Dica de Filme / Crítica: Vicky Cristina Barcelona
Até que ponto o ser humano deve ser monogâmico? Por que, mesmo enraizados em uma sociedade pautada em relações amorosas estáveis, ainda sentimos atração por outras pessoas? Seriam amor e paixão elementos tão diferentes?
Vicky (Rebecca Hall) e Cristina (Scarlett Johansson) são muito amigas, embora bastante diferentes. Cristina é mais liberal, solta, desprendida. Vicky é mais regrada, metódica e pé no chão. Percebemos isso pelas profissões: enquanto que Vicky estuda artes de maneira acadêmica, e vai a Barcelona em busca de estudos para sua pesquisa sobre artes, Cristina acabou de rodar um filme, tem tendência a diversas artes e não sabe qual será o próximo passo a tomar. Vicky está prestes a se casar. Cristina acaba de sair de um relacionamento.
“Vicky Cristina Barcelona” começa com as amigas felizes, caminhando em direção a uma nova “aventura”, colorida, como vemos logo na primeira cena. As cores fortes e os planos abertos dão um tom de leveza, que após algum tempo se perde um pouco, mas sem nunca fazer do filme realmente pesado. Um narrador resume a história das personagens, ao mesmo tempo em que serve como facilitador para o espectador menos atento. A presença do narrador, embora seja útil em alguns momentos, como as passagens de tempo mostradas no decorrer do filme, peca por subestimar o espectador ao dizer coisas óbvias, como explicar o que as personagens estão sentindo.
No decorrer do filme, somos apresentados a Juan Antonio (Javier Bardem), um artista plástico espanhol que se encanta pelas duas amigas e passará a influenciá-las em suas vidas.

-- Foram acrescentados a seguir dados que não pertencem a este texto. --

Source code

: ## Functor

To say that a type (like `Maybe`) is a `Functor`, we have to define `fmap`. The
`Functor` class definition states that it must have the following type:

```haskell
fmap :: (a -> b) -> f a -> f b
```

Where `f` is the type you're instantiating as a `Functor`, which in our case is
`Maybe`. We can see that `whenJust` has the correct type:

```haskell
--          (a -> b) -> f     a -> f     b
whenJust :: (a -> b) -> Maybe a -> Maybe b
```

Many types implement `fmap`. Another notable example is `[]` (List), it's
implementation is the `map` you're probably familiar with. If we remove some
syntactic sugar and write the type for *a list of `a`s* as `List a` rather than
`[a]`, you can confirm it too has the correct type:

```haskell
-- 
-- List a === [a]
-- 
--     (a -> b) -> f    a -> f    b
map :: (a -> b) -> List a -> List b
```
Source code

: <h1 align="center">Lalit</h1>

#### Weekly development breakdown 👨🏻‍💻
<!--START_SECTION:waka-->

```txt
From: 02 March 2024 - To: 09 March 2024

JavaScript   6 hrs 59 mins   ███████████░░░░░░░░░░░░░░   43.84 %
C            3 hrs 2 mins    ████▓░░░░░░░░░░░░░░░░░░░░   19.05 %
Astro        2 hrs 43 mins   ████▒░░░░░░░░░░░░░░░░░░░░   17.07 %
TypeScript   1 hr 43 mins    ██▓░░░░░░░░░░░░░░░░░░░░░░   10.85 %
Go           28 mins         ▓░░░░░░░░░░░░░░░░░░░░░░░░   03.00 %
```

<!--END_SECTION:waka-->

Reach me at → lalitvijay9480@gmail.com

Mais tarde, surge Maria Helena (Penélope Cruz), ex parceira de Juan Antonio, que passará a se relacionar novamente com Juan e também com Cristina. É interessante como o personagem Juan Antonio surge em sua primeira cena: antes de ser mostrado, alguns personagens comentam sobre sua personalidade de maneira negativa, causando uma expectativa de uma figura desagradável, para depois mostrar o personagem e assim, causar uma boa impressão por contraste.
“Vicky Cristina Barcelona” é sobre relacionamentos e sobre as dúvidas a respeito da vida. Ao questionar o relacionamento monogâmico entre casais, o filme também coloca os artistas como mais liberais, justamente por serem os mais sensíveis e honestos em relação aos sentimentos. Aliás, honestidade em relação aos sentimentos é justamente a grande dificuldade encontrada por Vicky, assim como pela personagem Lucy que, mais velha, toma a vida de Vicky como uma repetição da sua.
É interessante analisar como Vicky se relaciona com seu noivo Doug. Em nenhum momento ele é mostrado como um homem frio ou distante, mas a partir do momento em que ela muda seus sentimentos, ele é sempre posto em contraste a ela como diferente. Podemos ver isso em dois momentos: quando Vicky se senta à mesa com ele e Cristina, ela se senta no lado oposto de Doug, sendo que ela e Cristina permanecem do mesmo lado (não só literalmente), sendo que Doug se encontra no lado onde o fundo é cinza, trazendo uma noção de mais conservadorismo. Em outra cena, Vicky e Doug se encontram com amigos em um restaurante, e a direção de arte e o figurino fazem bem em mostrar que somente Vicky se encontra vestida de cor diferente (verde), enquanto o noivo e seus amigos, entrosados, estão vestindo tonalidades de marrom.
Não se pode deixar de destacar a personagem Maria Helena, que embora pareça louca à primeira vista, é bastante coerente ao demonstrar relação de carinho com as pessoas quando há uma ligação artística: é pela relação artística que ela tinha rompido com Juan Antonio, e é pelas fotos de Cristina que ela passa a ter confiança na nova amiga. Ao contrário de Scarlett Johansson, que atua apenas corretamente, Penélope Cruz toma a personagem para si com força e intensidade, fazendo merecer o Oscar de Melhor Atriz Coadjuvante por este trabalho.
No fim, “Vicky Cristina Barcelona” não é o melhor ou mais inspirado filme de Woody Allen, mas mostra com eficiência as dúvidas de duas personagens complexas e uma experiência que transformou suas vidas.
Ao final da “aventura” em Barcelona, o filme termina de maneira oposta à cena inicial. Em vez de felizes e em um ambiente colorido, as personagens descem uma escada rolante tristes, no ambiente acinzentado do aeroporto. Talvez isso responda às perguntas iniciais sobre relacionamentos monogâmicos estáveis, muito embora a contraposição entre as vivências de Cristina e Vicky possam indicar que não há uma boa resposta.